Have I not commanded you? Be strong and courageous. Do not be afraid; do not be discouraged, for the Lord your God will be with you wherever you go.
Joshua 1:9, NIV
Somehow I’ve gotten myself a blog that is pretty much centered around my being vulnerable. Problem is, one of my biggest fears is vulnerability. The idea of opening myself up to strangers and friends alike, and laying there raw and open, just waiting for whatever may come… well, it’s terrifying to me. But God has been challenging me more and more to expose myself to vulnerability. Because truth be told, there is power in vulnerability. There is power in having a confidence so firmly rooted that I can be open, and allow myself and the goings on of my life to be exposed, so that they can be a help to others, however that may be. Brené Brown says that to have vulnerability you must have courage. She then goes on to say how the original definition of courage, the one that comes from its Latin root word for heart, “Cor” (pronounced kerr), is this.
“ : To tell the story of who you are with your whole heart. ”

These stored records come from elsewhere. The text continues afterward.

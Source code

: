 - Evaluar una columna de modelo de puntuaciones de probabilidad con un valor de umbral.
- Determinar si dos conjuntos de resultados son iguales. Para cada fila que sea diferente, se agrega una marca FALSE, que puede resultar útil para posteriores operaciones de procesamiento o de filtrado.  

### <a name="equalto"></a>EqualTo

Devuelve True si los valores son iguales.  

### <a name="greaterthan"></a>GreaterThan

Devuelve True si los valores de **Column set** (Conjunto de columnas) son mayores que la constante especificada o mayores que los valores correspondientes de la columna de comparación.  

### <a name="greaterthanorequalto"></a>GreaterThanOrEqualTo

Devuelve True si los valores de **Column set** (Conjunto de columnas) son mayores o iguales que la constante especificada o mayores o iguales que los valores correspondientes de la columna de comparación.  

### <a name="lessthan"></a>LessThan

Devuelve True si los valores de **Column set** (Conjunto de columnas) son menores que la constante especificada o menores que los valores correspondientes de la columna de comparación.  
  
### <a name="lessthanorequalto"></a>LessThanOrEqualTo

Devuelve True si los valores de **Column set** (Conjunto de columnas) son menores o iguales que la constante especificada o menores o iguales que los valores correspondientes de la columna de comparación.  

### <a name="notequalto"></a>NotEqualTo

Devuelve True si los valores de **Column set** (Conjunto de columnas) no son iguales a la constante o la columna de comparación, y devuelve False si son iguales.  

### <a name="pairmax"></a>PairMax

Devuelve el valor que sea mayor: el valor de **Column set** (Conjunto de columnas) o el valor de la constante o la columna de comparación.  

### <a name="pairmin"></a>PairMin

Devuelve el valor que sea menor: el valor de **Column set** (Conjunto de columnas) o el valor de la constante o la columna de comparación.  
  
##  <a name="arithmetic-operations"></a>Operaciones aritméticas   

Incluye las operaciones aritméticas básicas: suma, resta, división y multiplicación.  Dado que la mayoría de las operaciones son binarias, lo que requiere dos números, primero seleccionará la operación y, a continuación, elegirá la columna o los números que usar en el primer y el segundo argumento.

When I heard that, it gripped my heart so firmly and I knew that God intended this to be more than a definition for me. It was a calling. This is what I am supposed to do with my life. I am called to tell the story of who I am with my whole heart. I am called to have courage. To be strong and courageous.
I would say it is quite the coincidence, but nothing is coincidental when walking the paths of God. You see, this verse, this easy verse that I learned long ago in Sunday school as a girl, this verse that I am embarrassed to say has come to be nothing more than empty comfort, this verse was the theme verse of a kids camp I worked at in Poland this past summer. I was surrounded by it for 3 weeks, and yet even then was so unaware of its power.

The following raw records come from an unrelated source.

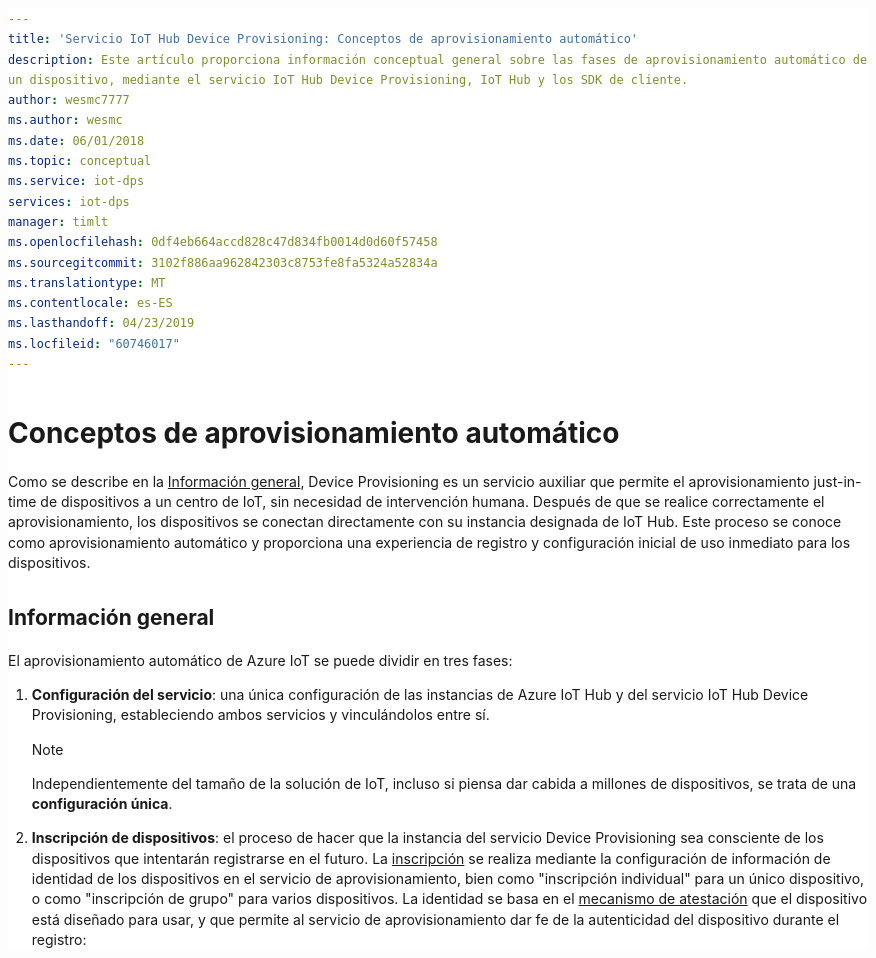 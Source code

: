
```yaml
---
title: 'Servicio IoT Hub Device Provisioning: Conceptos de aprovisionamiento automático'
description: Este artículo proporciona información conceptual general sobre las fases de aprovisionamiento automático de un dispositivo, mediante el servicio IoT Hub Device Provisioning, IoT Hub y los SDK de cliente.
author: wesmc7777
ms.author: wesmc
ms.date: 06/01/2018
ms.topic: conceptual
ms.service: iot-dps
services: iot-dps
manager: timlt
ms.openlocfilehash: 0df4eb664accd828c47d834fb0014d0d60f57458
ms.sourcegitcommit: 3102f886aa962842303c8753fe8fa5324a52834a
ms.translationtype: MT
ms.contentlocale: es-ES
ms.lasthandoff: 04/23/2019
ms.locfileid: "60746017"
---
```

# <a name="auto-provisioning-concepts"></a>Conceptos de aprovisionamiento automático

Como se describe en la [Información general](about-iot-dps.md), Device Provisioning es un servicio auxiliar que permite el aprovisionamiento just-in-time de dispositivos a un centro de IoT, sin necesidad de intervención humana. Después de que se realice correctamente el aprovisionamiento, los dispositivos se conectan directamente con su instancia designada de IoT Hub. Este proceso se conoce como aprovisionamiento automático y proporciona una experiencia de registro y configuración inicial de uso inmediato para los dispositivos.

## <a name="overview"></a>Información general

El aprovisionamiento automático de Azure IoT se puede dividir en tres fases:

1. **Configuración del servicio**: una única configuración de las instancias de Azure IoT Hub y del servicio IoT Hub Device Provisioning, estableciendo ambos servicios y vinculándolos entre sí.

   > [!NOTE]
   > Independientemente del tamaño de la solución de IoT, incluso si piensa dar cabida a millones de dispositivos, se trata de una **configuración única**.

2. **Inscripción de dispositivos**: el proceso de hacer que la instancia del servicio Device Provisioning sea consciente de los dispositivos que intentarán registrarse en el futuro. La [inscripción](concepts-service.md#enrollment) se realiza mediante la configuración de información de identidad de los dispositivos en el servicio de aprovisionamiento, bien como "inscripción individual" para un único dispositivo, o como "inscripción de grupo" para varios dispositivos. La identidad se basa en el [mecanismo de atestación](concepts-security.md#attestation-mechanism) que el dispositivo está diseñado para usar, y que permite al servicio de aprovisionamiento dar fe de la autenticidad del dispositivo durante el registro:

They say the best way to cook a frog is by gradually increasing the heat of a pot of water. Thus, the frog becomes unaware of the heat as it is being cooked. I don’t know if that is really true, but it is a great metaphor. And we as Christians are much like these frogs. For we are constantly surrounded by the intense heat and power of the word, yet somehow we become so comfortable with it. We grow oblivious to its ability to bring forth death or life. Until today, I have been oblivious, I have been that frog, swimming in water, unaware of how it could affect me, how it could change me. But I don’t want to swim in it unaware. I want to feel the heat. I want to be fully aware of the power I have been immerged in.
And so while I am terrified of what is to come, what is ahead for me as I lay myself open and exposed, I am reminded that there is no need for fear. For the Lord my God is with me wherever I go. He is even there in unchartered pages of blogs and writings. And I pray that I will walk into these pages, into this calling, with scripture as my weapon. May I not forget its power, but instead walk with confidence, knowing that I am protected. Lying there, open and raw, for all the world to see, with all my vulnerability an essay to be read by others, I am protected. For the Lord my God is with me wherever I go.